Le fossé Jérusalem-Tel Aviv se réifie sur les listes électorales, alors que l’idéologie droitiste de Gideon Saar contribue à faire éclater le mythe de la bulle de la ville blanche

En mars 2020, seulement huit partis – un record minimum – ont été élus à la Knesset. En mars 2021, il est probable que davantage de formations y entrent, mais il semble que seules deux villes laisseront une marque démesurée sur la composition idéologique des factions : Jérusalem et Tel Aviv.
Il y a toujours eu une certaine tension entre les deux plus grandes villes du pays : la Jérusalem conservatrice, chargée du poids de son importance spirituelle et politique, et sa cousine progressiste, plus riche et beaucoup plus insouciante, Tel Aviv, centre économique et culturel du pays.
Alors que les listes de partis ont été finalisées et enregistrées jeudi soir, ces tensions entre villes s’entrelacent jusque dans les listes de candidats.
L’ancien maire de Jérusalem, Nir Barkat, impliqué dans la politique nationale depuis deux ans, se présentera pour sa quatrième élection sur la liste du Likud, où il figure assez haut : à la 7e place.
Mais il est loin d’être le seul ancien élève de Kikar Safra, dont certains font campagne pour intégrer la Knesset pour la première fois.

La maire adjointe de Jérusalem, Hagit Moshe, qui dirige HaBayit HaYehudi, a annoncé jeudi soir que son parti religieux de droite ne se présenterait pas seul aux élections, après avoir signé un accord de dernière minute avec Yamina de Naftali Bennett. Son parti d’extrême droite n’aurait probablement pas réussi à franchir seul le seuil électoral lui permettant d’entrer à la Knesset, mais les efforts du Premier ministre Benjamin Netanyahu pour le faire rejoindre les rangs de la formation sioniste religieuse de Bezalel Smotrich, l’Union nationale, ont échoué.

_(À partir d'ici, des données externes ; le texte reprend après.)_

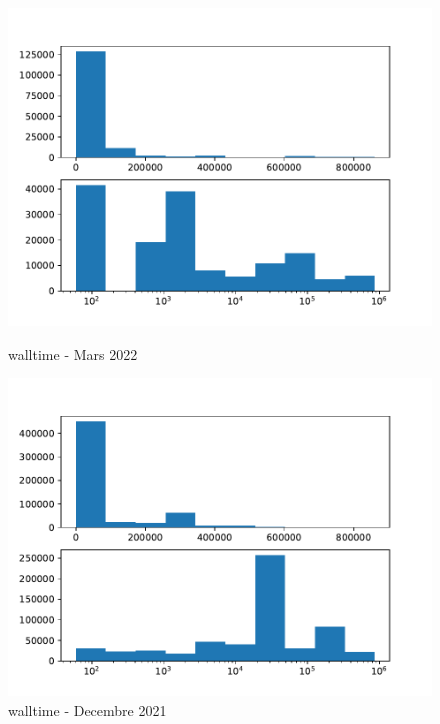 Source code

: \documentclass[a4paper]{article}
\begin{document}
\begin{figure}[H]
\begin{minipage}[b]{0.5\linewidth}
    \centering
    \includegraphics[width=1.11\linewidth]{MBSS/plot/Distribution/2022_03_walltime.pdf} 
    \caption{walltime - Mars 2022} 
    \vspace{4ex}
  \end{minipage}%
  \begin{minipage}[b]{0.5\linewidth}
    \centering
    \includegraphics[width=1.11\linewidth]{MBSS/plot/Distribution/2021_12_walltime.pdf} 
    \caption{walltime - Decembre 2021} 
    \vspace{4ex}
  \end{minipage}%
\end{figure}
\end{document}
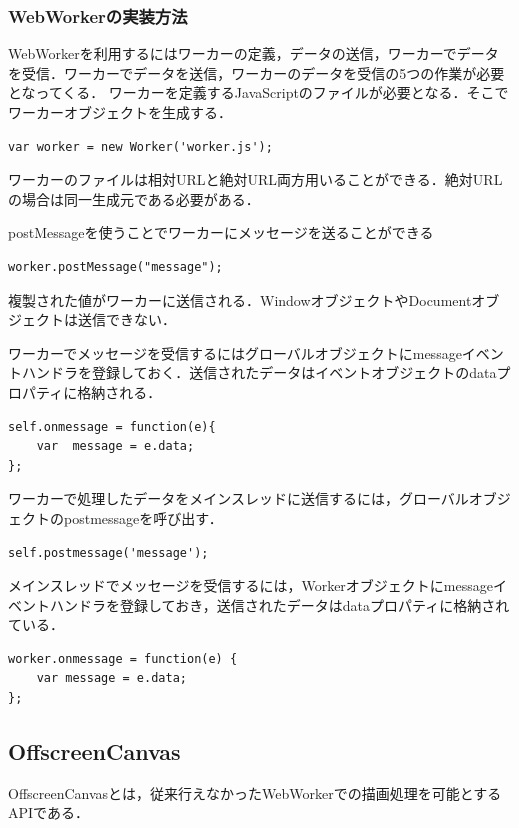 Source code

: \documentclass[a4j,12pt]{jsarticle}
\begin{document}
\subsubsection{WebWorkerの実装方法}
WebWorkerを利用するにはワーカーの定義，データの送信，ワーカーでデータを受信．ワーカーでデータを送信，ワーカーのデータを受信の5つの作業が必要となってくる．
ワーカーを定義するJavaScriptのファイルが必要となる．そこでワーカーオブジェクトを生成する．
\begin{lstlisting}[basicstyle=\ttfamily\footnotesize, frame=single]
var worker = new Worker('worker.js');
 \end{lstlisting}
ワーカーのファイルは相対URLと絶対URL両方用いることができる．絶対URLの場合は同一生成元である必要がある．


postMessageを使うことでワーカーにメッセージを送ることができる
\begin{lstlisting}[basicstyle=\ttfamily\footnotesize, frame=single]
worker.postMessage("message");
 \end{lstlisting}
複製された値がワーカーに送信される．WindowオブジェクトやDocumentオブジェクトは送信できない．

ワーカーでメッセージを受信するにはグローバルオブジェクトにmessageイベントハンドラを登録しておく．送信されたデータはイベントオブジェクトのdataプロパティに格納される．
\begin{lstlisting}[basicstyle=\ttfamily\footnotesize, frame=single]
self.onmessage = function(e){
	var  message = e.data;
};
 \end{lstlisting}

ワーカーで処理したデータをメインスレッドに送信するには，グローバルオブジェクトのpostmessageを呼び出す．
\begin{lstlisting}[basicstyle=\ttfamily\footnotesize, frame=single]
self.postmessage('message');
 \end{lstlisting}

メインスレッドでメッセージを受信するには，Workerオブジェクトにmessageイベントハンドラを登録しておき，送信されたデータはdataプロパティに格納されている．
\begin{lstlisting}[basicstyle=\ttfamily\footnotesize, frame=single]
worker.onmessage = function(e) {
	var message = e.data;
};
 \end{lstlisting}

\subsection{OffscreenCanvas}
OffscreenCanvasとは，従来行えなかったWebWorkerでの描画処理を可能とするAPIである．
\end{document}
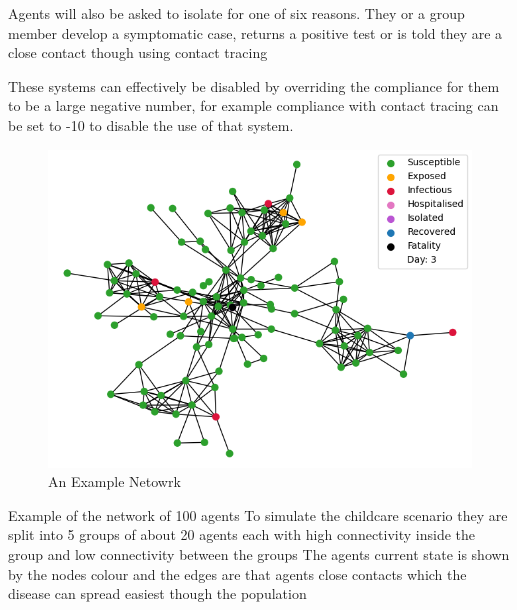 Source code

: \documentclass{article}
\begin{document}
Agents will also be asked to isolate for one of six reasons. They or a group member develop a symptomatic case, returns a positive test or is told they are a close contact though using contact tracing

These systems can effectively be disabled by overriding the compliance for them to be a large negative number, for example compliance with contact tracing can be set to -10 to disable the use of that system.

\begin{figure}
  \centering
      \includegraphics[width=\textwidth]{network}
  \caption{An Example Netowrk}
\end{figure}



Example of the network of 100 agents
To simulate the childcare scenario they are split into 5 groups of about 20 agents each with high connectivity inside the group and low connectivity between the groups 
The agents current state is shown by the nodes colour and the edges are that agents close contacts which the disease can spread easiest though the population
\end{document}
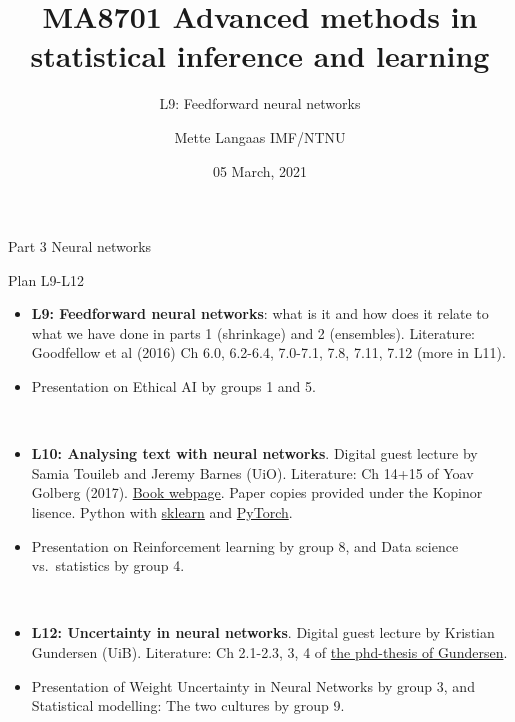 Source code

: \documentclass[
  ignorenonframetext,
]{beamer}
\title{MA8701 Advanced methods in statistical inference and learning}
\subtitle{L9: Feedforward neural networks}
\author{Mette Langaas IMF/NTNU}
\date{05 March, 2021}
\begin{document}
\frame{\titlepage}

\begin{frame}{Part 3 Neural networks}
\protect\hypertarget{part-3-neural-networks}{}
\begin{block}{Plan L9-L12}
\protect\hypertarget{plan-l9-l12}{}
\(~\)

\begin{itemize}
\item
  \textbf{L9: Feedforward neural networks}: what is it and how does it
  relate to what we have done in parts 1 (shrinkage) and 2 (ensembles).
  Literature: Goodfellow et al (2016) Ch 6.0, 6.2-6.4, 7.0-7.1, 7.8,
  7.11, 7.12 (more in L11).
\item
  Presentation on Ethical AI by groups 1 and 5.
\end{itemize}

\(~\)

\begin{itemize}
\item
  \textbf{L10: Analysing text with neural networks}. Digital guest
  lecture by Samia Touileb and Jeremy Barnes (UiO). Literature: Ch 14+15
  of Yoav Golberg (2017).
  \href{https://doi.org/10.2200/S00762ED1V01Y201703HLT037}{Book
  webpage}. Paper copies provided under the Kopinor lisence. Python with
  \href{https://scikit-learn.org/stable/}{sklearn} and
  \href{https://pytorch.org/}{PyTorch}.
\item
  Presentation on Reinforcement learning by group 8, and Data science
  vs.~statistics by group 4.
\end{itemize}
\end{block}
\end{frame}

\begin{frame}
\(~\)

\begin{itemize}
\item
  \textbf{L12: Uncertainty in neural networks}. Digital guest lecture by
  Kristian Gundersen (UiB). Literature: Ch 2.1-2.3, 3, 4 of
  \href{https://bora.uib.no/bora-xmlui/handle/11250/2725235}{the
  phd-thesis of Gundersen}.
\item
  Presentation of Weight Uncertainty in Neural Networks by group 3, and
  Statistical modelling: The two cultures by group 9.
\end{itemize}

\(~\)
\end{frame}
\end{document}
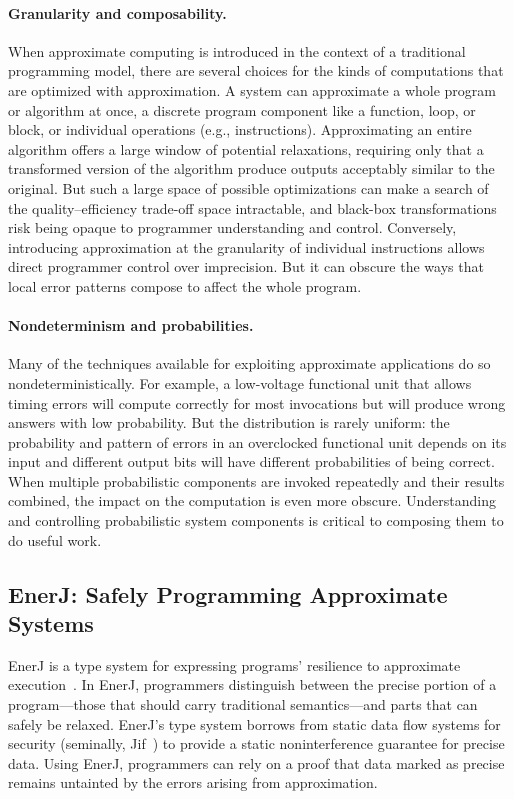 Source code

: \paragraph{Granularity and composability.}

When approximate computing is introduced in the context of a traditional
programming model, there are several choices for the kinds of computations
that are optimized with approximation. A system can approximate a whole
program or algorithm at once, a discrete program component like a function,
loop, or block, or individual operations (e.g., instructions).
Approximating an entire algorithm 
offers a large window of potential relaxations,
requiring only that a transformed version of the algorithm produce outputs
acceptably similar to the original.
But such a large space of possible optimizations can make a search of the
quality--efficiency trade-off space intractable, and black-box transformations
risk being opaque to programmer understanding and control.
Conversely, introducing approximation at the granularity of individual
instructions allows direct programmer control over imprecision. But it can
obscure the ways that local error patterns compose to affect the whole
program.

\paragraph{Nondeterminism and probabilities.}

Many of the techniques available for exploiting approximate applications do so
nondeterministically. For example, a low-voltage functional unit that allows
timing errors will compute correctly for most invocations but will produce wrong
answers with low probability. But the distribution is rarely uniform: the
probability and pattern of errors in an overclocked functional unit depends on
its input and different output bits will have different probabilities of being
correct. When multiple probabilistic components are invoked repeatedly and
their results combined, the impact on the computation is even more obscure.
Understanding and controlling probabilistic system components is critical to
composing them to do useful work.

\subsection{EnerJ: Safely Programming Approximate Systems}
\label{sec:prelim:enerj}

EnerJ is a type system for expressing programs' resilience to approximate
execution~\cite{enerj}. In EnerJ, programmers distinguish between the precise
portion of a program---those that should carry traditional semantics---and
parts that can safely be relaxed. EnerJ's type system borrows from static data
flow systems for security (seminally, Jif~\cite{jif}) to provide a static
noninterference guarantee for precise data. Using EnerJ, programmers can rely
on a proof that data marked as precise remains untainted by the errors arising
from approximation.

Moshe a ainsi signé un accord pour que HaBayit HaYehudi se retire des élections et soutienne Yamina. Il a été décidé qu’elle deviendrait ministre de ce parti s’il rejoint la prochaine coalition.
Avraham Bezalel, autre maire adjoint de Jérusalem (la ville en compte sept), a été inscrit sur la liste des candidats du parti Shas. Alors que sa onzième place semble trop basse, au-delà des sept ou huit sièges que le parti devrait obtenir, ses espoirs de rejoindre la Knesset ne sont pas totalement vains grâce à la loi norvégienne (qui permet aux députés devenus ministres de quitter leurs sièges à la Knesset et de les remettre à des membres du parti qui n’ont pas élus initialement, donnant ainsi aux partis de la coalition une représentation supplémentaire). Bezalel sert à la mairie en tant que membre de la faction Shas depuis 2016.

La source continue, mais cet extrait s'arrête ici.